## [THE DATA]
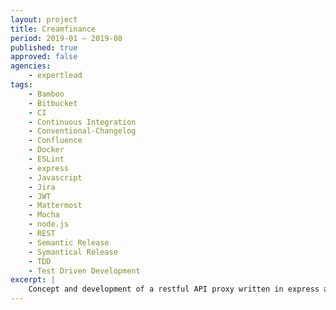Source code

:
 ```yaml
---
layout: project
title: Creamfinance
period: 2019-01 – 2019-08
published: true
approved: false
agencies:
    - expertlead
tags:
    - Bamboo
    - Bitbucket
    - CI
    - Continuous Integration
    - Conventional-Changelog
    - Confluence
    - Docker
    - ESLint
    - express
    - Javascript
    - Jira
    - JWT
    - Mattermost
    - Mocha
    - node.js
    - REST
    - Semantic Release
    - Symantical Release
    - TDD
    - Test Driven Development
excerpt: |
    Concept and development of a restful API proxy written in express and lots of middlewares to access and simplify internal API service.
---
```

## [YOUR ASSIGNMENT]
Pictures do not go in the copy; print every entry exactly as it stands.

## [PROBLEM SOLUTION]
Source code

:
 ```yaml
---
layout: project
title: Creamfinance
period: 2019-01 – 2019-08
published: true
approved: false
agencies:
    - expertlead
tags:
    - Bamboo
    - Bitbucket
    - CI
    - Continuous Integration
    - Conventional-Changelog
    - Confluence
    - Docker
    - ESLint
    - express
    - Javascript
    - Jira
    - JWT
    - Mattermost
    - Mocha
    - node.js
    - REST
    - Semantic Release
    - Symantical Release
    - TDD
    - Test Driven Development
excerpt: |
    Concept and development of a restful API proxy written in express and lots of middlewares to access and simplify internal API service.
---
```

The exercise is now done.